According to Novo Nordisk, the company claimed 47.2 percent of the global market for insulin in November 2020, and 39.4 percent of the US market, which is the drugmaker's single largest market.

The International Diabetes Federation (IDF) estimates that there are over 425 million diabetics in the world, a number expected to top 629 million by 2045 as changing diets and lifestyles provoke the condition whereby the effectiveness of naturally produced insulin is reduced and people cannot convert sugar in their bloodstream for use as energy, causing health problems such as heart disease, vision loss and kidney disease.

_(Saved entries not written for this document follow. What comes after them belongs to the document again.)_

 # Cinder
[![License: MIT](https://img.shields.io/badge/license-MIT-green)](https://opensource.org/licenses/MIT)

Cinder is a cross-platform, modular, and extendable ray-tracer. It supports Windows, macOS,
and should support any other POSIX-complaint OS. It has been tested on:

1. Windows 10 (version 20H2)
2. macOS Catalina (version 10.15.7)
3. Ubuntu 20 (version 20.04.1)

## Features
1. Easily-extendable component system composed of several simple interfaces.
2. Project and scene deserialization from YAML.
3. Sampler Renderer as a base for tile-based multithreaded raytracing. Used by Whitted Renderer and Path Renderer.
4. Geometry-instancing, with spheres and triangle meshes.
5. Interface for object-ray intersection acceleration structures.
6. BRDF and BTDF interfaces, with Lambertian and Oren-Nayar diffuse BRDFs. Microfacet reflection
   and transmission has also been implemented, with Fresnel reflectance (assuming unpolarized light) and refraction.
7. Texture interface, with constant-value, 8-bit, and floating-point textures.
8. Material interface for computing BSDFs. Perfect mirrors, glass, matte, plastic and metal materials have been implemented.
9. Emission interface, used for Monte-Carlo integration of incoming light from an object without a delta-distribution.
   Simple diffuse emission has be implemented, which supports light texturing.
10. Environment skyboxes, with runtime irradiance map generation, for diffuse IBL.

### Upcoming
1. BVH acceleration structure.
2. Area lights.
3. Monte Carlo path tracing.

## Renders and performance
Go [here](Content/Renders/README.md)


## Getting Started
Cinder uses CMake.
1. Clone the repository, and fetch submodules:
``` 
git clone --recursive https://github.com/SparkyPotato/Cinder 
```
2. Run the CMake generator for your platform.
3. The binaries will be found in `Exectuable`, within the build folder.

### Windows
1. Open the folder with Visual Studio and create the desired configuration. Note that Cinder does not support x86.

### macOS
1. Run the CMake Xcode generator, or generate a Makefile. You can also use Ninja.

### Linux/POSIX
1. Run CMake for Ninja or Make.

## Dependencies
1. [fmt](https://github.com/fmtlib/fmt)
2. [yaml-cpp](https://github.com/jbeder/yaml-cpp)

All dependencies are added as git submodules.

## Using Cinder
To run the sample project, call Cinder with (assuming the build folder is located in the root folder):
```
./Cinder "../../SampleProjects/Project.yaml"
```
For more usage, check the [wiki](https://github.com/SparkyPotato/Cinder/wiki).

However, only half of people with diabetes are currently diagnosed and of those only half are receiving treatment, according to the IDF, which says an estimated four million people die from the disease and the health complications it causes every year.

The Covid-19 pandemic cut into the number of people receiving help, according to Novo Nordisk.

“During the period of social distancing implemented in many markets, fewer new patients are initiating treatment,” said the company.

Novo Nordisk also develops and markets treatments for haemophilia and growth disorders, where sales fell by four percent and increased by six percent respectively, not counting currency effects.

Sales of its anti-obesity medicines, mainly Saxenda, increased by three percent.

In 2021, Novo Nordisk expects sales to grow by five to nine percent and operating profit to increase by four to eight percent.

In the early hours of trading on the Copenhagen stock exchange, shares in Novo Nordisk were up 4.6 percent.